Nulla del genere si è visto fino a oggi. E così, dal 1 agosto – doveva essere 1 luglio, ma v’è stata una proroga -, i circa 50 lavoratori dei cantieri archeologici sulcitani, formati con 2 corsi di ri-qualificazione specifici, approvati e pagati dalla stessa Regione Sardegna nel 2010 e nel 2014, e soprattutto con quasi vent’anni di esperienza specifica, “verranno assunti da un nuovo gestore e spostati dalla virtuosa filiera dell’archeologia a qualche intervento di bonifica di qualche pozzo o galleria mineraria dismessa, in qualche sito lontano dal loro Comune di residenza, mentre gli archeologi che dirigono gli scavi dei cantieri sulcitani verranno in parte licenziati (gli ultimi “reclutati” in termini di tempo) e in parte destinati a mansioni per ora non definibili” ha spiegato a Mi Riconosci Carla Perra, direttrice degli scavi del Nuraghe Sirai. E i siti, in abbandono, inizieranno a cedere e crollare, pezzo per pezzo.

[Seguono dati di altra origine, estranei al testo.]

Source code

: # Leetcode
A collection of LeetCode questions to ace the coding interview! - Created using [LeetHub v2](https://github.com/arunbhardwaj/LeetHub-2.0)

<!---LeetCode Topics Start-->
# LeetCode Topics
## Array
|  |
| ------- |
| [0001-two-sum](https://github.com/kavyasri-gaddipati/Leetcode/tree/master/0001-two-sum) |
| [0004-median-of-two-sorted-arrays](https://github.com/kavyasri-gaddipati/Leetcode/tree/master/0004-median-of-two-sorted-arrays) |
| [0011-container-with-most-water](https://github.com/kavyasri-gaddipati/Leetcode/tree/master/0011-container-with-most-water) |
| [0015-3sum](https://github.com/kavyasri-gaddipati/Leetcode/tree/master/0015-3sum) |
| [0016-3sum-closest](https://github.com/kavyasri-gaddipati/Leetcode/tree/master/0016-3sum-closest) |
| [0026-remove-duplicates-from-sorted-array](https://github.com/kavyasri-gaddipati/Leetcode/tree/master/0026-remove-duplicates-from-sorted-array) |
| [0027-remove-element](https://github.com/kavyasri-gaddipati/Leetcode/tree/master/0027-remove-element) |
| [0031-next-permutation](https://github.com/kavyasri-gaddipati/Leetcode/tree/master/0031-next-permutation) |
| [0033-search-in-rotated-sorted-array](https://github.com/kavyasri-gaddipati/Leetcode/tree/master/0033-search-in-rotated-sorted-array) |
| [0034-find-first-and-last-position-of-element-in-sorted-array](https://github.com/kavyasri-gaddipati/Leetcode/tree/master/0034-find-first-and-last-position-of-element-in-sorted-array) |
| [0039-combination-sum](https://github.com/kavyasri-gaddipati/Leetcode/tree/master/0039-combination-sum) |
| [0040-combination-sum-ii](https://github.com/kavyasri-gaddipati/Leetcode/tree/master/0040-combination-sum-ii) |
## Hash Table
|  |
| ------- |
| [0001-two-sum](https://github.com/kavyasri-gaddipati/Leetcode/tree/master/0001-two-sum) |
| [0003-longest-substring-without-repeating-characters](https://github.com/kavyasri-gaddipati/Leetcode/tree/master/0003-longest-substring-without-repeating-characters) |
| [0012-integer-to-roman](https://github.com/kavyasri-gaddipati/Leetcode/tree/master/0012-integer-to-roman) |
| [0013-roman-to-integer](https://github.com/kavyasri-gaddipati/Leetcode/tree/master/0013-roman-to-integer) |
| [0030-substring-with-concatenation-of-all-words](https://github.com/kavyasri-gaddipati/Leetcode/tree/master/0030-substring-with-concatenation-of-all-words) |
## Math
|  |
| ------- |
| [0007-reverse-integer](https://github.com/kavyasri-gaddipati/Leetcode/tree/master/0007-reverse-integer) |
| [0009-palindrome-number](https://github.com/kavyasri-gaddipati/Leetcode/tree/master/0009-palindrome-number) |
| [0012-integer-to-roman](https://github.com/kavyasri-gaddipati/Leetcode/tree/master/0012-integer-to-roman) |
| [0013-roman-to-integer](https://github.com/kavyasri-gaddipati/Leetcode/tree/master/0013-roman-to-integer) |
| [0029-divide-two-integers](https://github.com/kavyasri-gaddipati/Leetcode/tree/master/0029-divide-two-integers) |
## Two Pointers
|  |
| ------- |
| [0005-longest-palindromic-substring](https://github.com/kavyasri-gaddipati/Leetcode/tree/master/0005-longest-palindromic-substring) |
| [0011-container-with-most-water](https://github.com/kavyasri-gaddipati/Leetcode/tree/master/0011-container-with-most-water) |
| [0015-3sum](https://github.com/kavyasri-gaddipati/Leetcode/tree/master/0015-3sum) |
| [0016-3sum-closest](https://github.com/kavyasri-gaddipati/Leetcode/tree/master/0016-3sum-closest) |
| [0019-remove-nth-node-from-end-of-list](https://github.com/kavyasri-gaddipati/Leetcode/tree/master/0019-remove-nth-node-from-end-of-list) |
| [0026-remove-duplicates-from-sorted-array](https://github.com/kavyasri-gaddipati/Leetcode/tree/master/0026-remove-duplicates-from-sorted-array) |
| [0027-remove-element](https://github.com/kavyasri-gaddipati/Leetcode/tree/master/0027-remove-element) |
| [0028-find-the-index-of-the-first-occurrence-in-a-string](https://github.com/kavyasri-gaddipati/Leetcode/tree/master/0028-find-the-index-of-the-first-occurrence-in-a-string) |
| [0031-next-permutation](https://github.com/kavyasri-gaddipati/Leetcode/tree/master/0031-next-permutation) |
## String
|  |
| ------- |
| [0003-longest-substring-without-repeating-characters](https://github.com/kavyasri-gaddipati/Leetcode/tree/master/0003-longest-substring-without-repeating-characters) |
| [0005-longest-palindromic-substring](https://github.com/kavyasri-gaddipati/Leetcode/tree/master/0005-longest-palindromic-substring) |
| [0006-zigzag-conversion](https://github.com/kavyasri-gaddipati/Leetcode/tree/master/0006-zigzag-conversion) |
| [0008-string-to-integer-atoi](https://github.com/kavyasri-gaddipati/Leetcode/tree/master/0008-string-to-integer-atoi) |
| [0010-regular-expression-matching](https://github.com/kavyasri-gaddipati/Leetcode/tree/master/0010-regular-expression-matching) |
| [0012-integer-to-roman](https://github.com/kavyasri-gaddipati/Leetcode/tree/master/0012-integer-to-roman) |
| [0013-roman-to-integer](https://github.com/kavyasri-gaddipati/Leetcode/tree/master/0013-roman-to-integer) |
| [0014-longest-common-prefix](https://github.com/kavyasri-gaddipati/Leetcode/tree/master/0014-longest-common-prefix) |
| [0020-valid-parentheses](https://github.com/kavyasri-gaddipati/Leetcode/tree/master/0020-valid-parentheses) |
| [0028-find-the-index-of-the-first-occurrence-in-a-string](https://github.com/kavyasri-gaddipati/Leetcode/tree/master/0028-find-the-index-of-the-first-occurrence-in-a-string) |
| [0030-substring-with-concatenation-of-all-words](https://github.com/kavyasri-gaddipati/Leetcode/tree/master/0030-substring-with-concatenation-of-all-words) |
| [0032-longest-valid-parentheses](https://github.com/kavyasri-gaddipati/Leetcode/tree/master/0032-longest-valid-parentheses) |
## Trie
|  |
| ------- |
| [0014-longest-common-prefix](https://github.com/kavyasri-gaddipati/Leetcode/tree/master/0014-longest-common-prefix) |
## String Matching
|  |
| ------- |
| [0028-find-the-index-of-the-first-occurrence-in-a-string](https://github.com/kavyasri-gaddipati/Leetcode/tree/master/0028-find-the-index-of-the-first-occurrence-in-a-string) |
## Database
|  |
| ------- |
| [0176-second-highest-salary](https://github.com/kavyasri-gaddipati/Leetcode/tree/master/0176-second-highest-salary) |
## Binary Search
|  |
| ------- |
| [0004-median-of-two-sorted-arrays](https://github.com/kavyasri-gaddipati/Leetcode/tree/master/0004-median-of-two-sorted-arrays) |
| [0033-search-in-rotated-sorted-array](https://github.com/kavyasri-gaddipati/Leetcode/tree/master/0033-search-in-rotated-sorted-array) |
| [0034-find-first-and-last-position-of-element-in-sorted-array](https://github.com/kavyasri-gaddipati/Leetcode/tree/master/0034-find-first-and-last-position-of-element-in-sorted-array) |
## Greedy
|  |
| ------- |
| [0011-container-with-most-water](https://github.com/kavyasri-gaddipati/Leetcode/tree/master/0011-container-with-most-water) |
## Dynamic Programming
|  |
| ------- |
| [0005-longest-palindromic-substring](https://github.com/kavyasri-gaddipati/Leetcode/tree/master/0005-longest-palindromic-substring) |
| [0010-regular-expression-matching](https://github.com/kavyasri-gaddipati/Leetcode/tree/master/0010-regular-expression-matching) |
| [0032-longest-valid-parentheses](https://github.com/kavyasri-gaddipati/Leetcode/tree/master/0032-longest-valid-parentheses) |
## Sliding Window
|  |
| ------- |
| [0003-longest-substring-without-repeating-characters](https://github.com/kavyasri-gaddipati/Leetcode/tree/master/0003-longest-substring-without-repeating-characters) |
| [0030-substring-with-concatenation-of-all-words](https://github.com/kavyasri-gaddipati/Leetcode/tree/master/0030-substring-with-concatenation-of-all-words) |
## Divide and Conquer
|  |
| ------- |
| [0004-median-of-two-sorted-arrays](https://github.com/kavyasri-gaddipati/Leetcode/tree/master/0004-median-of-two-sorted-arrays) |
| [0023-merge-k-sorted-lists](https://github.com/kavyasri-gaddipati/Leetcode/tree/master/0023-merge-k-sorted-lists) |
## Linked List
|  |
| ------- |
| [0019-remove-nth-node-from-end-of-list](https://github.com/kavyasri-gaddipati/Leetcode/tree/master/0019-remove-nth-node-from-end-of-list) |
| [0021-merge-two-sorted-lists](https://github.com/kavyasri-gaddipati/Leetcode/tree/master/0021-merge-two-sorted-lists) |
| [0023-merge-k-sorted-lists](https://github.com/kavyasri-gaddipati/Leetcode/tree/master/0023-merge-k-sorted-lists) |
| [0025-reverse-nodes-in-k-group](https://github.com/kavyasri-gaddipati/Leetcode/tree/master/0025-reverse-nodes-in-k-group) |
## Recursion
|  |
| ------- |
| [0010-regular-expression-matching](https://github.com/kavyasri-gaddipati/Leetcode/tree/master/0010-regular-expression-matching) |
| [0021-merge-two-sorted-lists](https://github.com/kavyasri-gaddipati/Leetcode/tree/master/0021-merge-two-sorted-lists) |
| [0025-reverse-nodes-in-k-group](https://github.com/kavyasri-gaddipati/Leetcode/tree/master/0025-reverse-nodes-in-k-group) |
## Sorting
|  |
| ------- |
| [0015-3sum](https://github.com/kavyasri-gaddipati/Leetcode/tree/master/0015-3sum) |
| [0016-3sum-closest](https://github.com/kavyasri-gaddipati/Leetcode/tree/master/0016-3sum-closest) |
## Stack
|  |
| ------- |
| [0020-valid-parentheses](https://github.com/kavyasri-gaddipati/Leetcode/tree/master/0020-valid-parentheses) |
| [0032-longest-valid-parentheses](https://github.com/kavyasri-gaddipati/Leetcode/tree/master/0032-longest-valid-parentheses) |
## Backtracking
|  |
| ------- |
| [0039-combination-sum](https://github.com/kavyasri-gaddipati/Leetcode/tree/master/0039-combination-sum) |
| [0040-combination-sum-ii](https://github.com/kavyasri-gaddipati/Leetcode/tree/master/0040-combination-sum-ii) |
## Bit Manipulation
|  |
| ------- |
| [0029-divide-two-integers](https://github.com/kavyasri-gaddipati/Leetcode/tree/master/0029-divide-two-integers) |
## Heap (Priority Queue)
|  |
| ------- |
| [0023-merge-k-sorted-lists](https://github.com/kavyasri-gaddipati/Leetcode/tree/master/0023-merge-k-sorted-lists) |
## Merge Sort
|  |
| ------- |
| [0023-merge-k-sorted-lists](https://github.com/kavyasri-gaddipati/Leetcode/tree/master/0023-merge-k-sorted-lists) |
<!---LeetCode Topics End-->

Inutile soffermarsi sull’ottusità della decisione, sullo spreco di risorse che questo spostamento di lavoratori comporta e su quanto questo bando per il Parco Geominerario senza archeologia ricordi questa idea dei “brand” che tanto piacciono a chi gestisce il Patrimonio culturale di questi tempi. Ma raccontare la storia mineraria del Sulcis senza l’archeologia è un vero e proprio falso storico. “La storia delle attività minerarie coincide con l’archeologia di questo territorio, perché il Sulcis-Iglesiente è sempre stato il distretto minerario capace di coagulare intorno a sé gli insediamenti umani” ci ha spiegato ancora la dottoressa Perra “Dalle attività della fusione del ferro a Sulky (Sant’Antioco, VIII sec. a.C.), fino alla straordinaria scoperta della più antica officina del vetro dell’isola (VII sec. a. C.) nella fortezza del Nuraghe Sirai, che utilizzava la quarzite cavata dai vicini rilievi del Monte Leone, tanto per fare degli esempi, è l’archeologia che racconta la storia mineraria del territorio, a partire dai suoi inizi. Interrompere questo lavoro, questa ricerca che tanto sta dando alla Sardegna e al territorio, che senso ha?”. Dobbiamo sottolineare che questo è un ragionamento condiviso dai sindaci del territorio, che si sono opposti e si oppongono alla scelta di abbandonare quei siti archeologici, che hanno un valore identitario e storico ben percepibile e percepito dalla popolazione.
Al grido di “se mi abbandoni, crollo”, archeologi e cittadini stanno chiedendo risposte. Una petizione online, che vi invitiamo a firmare, sta ottenendo migliaia di firme, c’è l’interessamento delle TV locali e dei giornali. Poche ore prima che venisse pubblicato questo articolo, la mobilitazione ha dato i suoi primi effetti, ottenendo una proroga della concessione fino al 1 agosto. Proroga che da sola non cambia nulla, ma che serve a prendere tempo: sarà utilizzato per risolvere i guai che sono stati creati?